McAnally's (The Community Pub) > Author Craft

The shape of a story, particularly the start

<< < (4/5) > >>

meg_evonne:
Hey Adam,

Probably best to cut to the pros:

* Check out Jim's writing blog, good stuff and entertaining
* I think Bob gave us this site, writingxcuses.com  listen to all of them, yep all of them.  again great stuff, it's free, and its entertaining.
* Workshops are excellent and worth the money, but check 'em out first.
From what I can tell there comes a point where you have to face the bear in the corner (your insecurities) with a whip and chain and make your own calls.  From what I've discovered, your first chapter will suck and will suck for sometime.  That shouldn't keep you from writing, writing, writing.  Don't let people distract you from writing to completion the first draft.  It's a private battle of a very long war. You have plenty of time to figure out that first chapter later. 

Don't let well minded idiots read your stuff.  Idiots are friends and family that love you, but who can mess with your head big time in innocent ways.  They'll blow up your stuff as the next Heinlein, or they'll make loving kind statements that, if you followed up on, would completely change your storyline.  You'll start sweating it out trying to fix something on a blasted first draft.  First drafts are supposed to suck--grammer, continuity, weak characters the whole horrid uglies.

What I would have someone check for you is your consistancy on Point of View.  Screwing POV up can take a lifetime to correct later.  If you don't have that dead set and right on, later drafts will be mindboggling, toss it into the trash, discouraging.

Finally world building vs action...  First book, I see no way to get past a house editor or an agent without action or really incredible dialog.  If you want someone to publish it, I mean.  You get 2, 3, 5 pages in front of an agent, it can't be lovely gentle world building.  Now put in action, snappy dialog, AND world building and you've got something that has a chance to last 2 minutes on a desk before it hits the slush pile.  STILL YOU DON't write that first!  You get the blasted rough draft done. By the time you've lived in that world long enough to do that, you've got the knowledge and skill hopefully to put together a supercharged, unique, agent devouring beginning.

I've been ranting.  Now back to my own writing.   

And before I make a complete fool of myself.  Some friends and family are wonderful readers.  Especially if you're like the actress that questions why she is doing---toss a famous face into a mall and it's got to build up the ego.  There is a lot of value in that.  In fact some friends and family make excellent critics, especially if you have a spouse who will read pages throughout the whole process.  That could be invaluable....or grounds for a divorce I suspose.  :-)

bookivore:
To add my 2 cents:

Look with deep suspicion on anything you put in just because the reader needs to know it.  As the author, you need to know it.  Your main character might not need to know it, most of the people he's bugging with questions might not need to know it, and the character who DOES know it will act on that knowledge and let it leak somehow or another.

On the opposite hand, don't keep secrets about what the POV character thinks he's doing.  If he's sitting around drinking because he's trying not to think about how he just was dumped, that's what he's thinking about and it should at least be hinted at. 
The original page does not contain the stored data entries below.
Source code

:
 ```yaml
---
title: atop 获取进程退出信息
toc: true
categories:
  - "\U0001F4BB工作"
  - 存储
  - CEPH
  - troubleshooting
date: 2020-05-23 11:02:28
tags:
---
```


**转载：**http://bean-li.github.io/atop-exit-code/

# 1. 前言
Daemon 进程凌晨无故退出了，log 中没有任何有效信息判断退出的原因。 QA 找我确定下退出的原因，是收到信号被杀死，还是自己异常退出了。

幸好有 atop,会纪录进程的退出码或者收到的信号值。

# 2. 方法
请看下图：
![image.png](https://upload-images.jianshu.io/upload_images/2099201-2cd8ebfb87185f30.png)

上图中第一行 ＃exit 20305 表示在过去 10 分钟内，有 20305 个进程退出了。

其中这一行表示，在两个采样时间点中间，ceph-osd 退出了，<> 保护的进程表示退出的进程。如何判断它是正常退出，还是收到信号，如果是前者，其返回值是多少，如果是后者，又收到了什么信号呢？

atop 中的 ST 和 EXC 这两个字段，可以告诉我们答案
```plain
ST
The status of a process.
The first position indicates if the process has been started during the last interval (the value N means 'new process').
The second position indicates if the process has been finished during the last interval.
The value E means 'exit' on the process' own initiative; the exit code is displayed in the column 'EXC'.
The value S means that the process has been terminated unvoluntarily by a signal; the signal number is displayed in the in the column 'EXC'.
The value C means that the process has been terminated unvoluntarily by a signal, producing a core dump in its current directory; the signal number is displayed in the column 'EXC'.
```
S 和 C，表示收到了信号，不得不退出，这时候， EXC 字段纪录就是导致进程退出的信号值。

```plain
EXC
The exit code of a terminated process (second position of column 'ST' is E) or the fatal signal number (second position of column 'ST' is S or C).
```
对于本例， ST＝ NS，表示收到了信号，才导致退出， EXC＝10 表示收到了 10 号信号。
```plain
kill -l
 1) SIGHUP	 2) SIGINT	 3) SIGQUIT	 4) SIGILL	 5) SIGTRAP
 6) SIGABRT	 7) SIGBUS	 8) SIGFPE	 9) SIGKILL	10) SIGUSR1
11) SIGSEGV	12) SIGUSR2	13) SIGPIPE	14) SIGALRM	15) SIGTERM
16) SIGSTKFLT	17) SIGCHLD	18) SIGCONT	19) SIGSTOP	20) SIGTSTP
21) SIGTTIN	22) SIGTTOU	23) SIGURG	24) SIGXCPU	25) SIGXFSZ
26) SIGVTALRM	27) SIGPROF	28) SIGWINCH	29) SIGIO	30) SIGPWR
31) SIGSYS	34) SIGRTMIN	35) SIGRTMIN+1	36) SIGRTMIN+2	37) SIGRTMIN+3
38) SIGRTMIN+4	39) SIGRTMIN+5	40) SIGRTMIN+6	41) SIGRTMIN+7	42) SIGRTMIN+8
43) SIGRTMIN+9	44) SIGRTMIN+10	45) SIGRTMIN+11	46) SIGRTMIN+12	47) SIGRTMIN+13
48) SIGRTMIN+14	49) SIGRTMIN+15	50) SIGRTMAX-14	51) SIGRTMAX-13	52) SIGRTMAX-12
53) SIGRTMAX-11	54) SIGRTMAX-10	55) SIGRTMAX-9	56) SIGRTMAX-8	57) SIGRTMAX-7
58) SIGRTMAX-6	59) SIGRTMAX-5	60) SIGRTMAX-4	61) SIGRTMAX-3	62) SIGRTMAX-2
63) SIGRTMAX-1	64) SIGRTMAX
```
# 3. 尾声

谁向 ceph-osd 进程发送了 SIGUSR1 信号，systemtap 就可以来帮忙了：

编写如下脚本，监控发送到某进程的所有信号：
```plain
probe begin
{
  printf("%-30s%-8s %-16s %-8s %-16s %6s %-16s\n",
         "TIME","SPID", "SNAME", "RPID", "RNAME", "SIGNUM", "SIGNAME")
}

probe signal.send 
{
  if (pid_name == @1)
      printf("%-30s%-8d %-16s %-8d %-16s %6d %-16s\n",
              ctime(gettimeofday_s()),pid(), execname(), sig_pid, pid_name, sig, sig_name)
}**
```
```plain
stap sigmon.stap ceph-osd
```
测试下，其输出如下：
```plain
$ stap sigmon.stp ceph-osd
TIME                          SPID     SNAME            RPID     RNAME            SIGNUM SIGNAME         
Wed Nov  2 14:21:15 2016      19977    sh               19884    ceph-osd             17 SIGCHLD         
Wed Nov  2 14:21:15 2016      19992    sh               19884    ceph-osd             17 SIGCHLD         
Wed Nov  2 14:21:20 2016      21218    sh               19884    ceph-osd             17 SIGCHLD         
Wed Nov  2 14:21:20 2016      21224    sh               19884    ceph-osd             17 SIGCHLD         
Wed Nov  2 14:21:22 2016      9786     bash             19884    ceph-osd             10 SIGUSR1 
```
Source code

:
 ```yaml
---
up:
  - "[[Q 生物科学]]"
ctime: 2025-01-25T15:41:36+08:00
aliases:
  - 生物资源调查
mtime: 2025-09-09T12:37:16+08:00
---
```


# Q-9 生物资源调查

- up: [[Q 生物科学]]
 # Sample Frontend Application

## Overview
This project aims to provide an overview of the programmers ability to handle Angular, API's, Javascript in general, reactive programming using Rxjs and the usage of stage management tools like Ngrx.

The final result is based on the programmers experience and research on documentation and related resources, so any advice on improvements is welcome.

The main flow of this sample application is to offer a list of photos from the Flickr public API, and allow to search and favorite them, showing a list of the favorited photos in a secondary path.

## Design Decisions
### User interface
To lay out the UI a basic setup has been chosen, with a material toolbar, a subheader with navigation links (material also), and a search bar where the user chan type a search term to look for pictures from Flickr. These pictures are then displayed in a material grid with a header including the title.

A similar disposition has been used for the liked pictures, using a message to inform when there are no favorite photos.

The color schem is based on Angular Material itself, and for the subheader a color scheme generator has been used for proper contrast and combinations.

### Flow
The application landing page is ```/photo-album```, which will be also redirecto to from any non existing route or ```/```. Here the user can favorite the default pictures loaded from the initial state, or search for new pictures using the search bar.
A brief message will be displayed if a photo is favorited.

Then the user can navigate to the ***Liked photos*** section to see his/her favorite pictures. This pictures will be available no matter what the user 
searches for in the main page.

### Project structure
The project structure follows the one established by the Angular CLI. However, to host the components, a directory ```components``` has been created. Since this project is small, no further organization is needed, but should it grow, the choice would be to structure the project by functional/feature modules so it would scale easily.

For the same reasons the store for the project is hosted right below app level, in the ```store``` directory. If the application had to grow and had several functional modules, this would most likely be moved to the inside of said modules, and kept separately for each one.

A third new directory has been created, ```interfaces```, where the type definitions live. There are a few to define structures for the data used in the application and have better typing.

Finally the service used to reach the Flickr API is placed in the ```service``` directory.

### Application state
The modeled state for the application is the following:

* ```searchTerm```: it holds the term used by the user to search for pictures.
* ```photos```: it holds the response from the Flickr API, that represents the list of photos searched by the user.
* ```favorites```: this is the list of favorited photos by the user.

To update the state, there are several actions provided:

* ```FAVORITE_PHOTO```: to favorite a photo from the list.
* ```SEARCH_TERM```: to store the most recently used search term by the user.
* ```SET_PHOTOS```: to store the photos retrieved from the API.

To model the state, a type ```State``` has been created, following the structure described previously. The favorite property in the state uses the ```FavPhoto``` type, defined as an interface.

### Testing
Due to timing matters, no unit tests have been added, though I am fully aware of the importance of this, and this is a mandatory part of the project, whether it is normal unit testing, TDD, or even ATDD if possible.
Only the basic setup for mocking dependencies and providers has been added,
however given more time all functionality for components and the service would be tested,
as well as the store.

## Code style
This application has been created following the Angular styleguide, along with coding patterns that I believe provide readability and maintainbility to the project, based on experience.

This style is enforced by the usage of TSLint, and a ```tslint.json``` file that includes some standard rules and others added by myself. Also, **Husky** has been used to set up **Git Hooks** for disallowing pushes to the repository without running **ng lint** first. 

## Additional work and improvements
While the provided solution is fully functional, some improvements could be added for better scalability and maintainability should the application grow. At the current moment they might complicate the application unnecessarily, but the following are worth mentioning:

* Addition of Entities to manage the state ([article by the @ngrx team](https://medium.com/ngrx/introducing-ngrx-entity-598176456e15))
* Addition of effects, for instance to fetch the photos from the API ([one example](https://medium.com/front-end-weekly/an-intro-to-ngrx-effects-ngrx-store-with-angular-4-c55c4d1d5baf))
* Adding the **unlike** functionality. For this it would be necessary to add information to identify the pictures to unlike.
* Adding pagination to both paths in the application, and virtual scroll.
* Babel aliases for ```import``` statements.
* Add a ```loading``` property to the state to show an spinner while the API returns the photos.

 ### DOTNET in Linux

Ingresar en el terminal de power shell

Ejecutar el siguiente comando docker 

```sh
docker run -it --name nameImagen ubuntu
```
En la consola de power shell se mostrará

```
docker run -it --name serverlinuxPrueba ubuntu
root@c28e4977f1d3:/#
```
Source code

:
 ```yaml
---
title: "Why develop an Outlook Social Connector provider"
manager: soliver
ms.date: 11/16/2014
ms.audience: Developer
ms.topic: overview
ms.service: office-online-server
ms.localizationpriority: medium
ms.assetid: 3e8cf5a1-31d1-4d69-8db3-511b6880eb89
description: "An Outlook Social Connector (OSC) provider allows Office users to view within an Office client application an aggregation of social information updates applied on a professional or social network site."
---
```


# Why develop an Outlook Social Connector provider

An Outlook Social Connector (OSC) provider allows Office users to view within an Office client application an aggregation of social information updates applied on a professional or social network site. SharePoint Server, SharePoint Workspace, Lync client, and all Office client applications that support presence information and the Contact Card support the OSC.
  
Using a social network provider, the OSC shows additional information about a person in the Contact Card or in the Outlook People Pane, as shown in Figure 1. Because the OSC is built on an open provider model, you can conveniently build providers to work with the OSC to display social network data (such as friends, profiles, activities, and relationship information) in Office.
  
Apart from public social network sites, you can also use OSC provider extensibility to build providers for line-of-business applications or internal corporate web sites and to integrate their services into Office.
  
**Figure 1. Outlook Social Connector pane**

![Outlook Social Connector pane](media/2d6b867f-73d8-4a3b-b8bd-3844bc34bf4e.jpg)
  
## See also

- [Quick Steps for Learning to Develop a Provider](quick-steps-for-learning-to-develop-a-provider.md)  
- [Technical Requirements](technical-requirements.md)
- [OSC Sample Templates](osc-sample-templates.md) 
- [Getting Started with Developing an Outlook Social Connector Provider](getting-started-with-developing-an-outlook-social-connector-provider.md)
So from this argument, you could open with a lot of description of messy apartment, beer cans, and the guy opening another one and pretending he's just watching TV while you clue in the reader with some line like "I hadn't watched the Friday lineup for months, since Sue always wanted to go barhopping on Friday - let's not think about Sue."  But pretty soon you need to introduce the current problem that he's going to start dealing with.

If the problem is that he's in the witness protection program and his cover is right now being blown you do NOT have to open with any history about that.  He's sitting there trying not to think about Sue when there are gunshots in the street and he reacts from what he already knows - and he'll be explaining things by his assumptions.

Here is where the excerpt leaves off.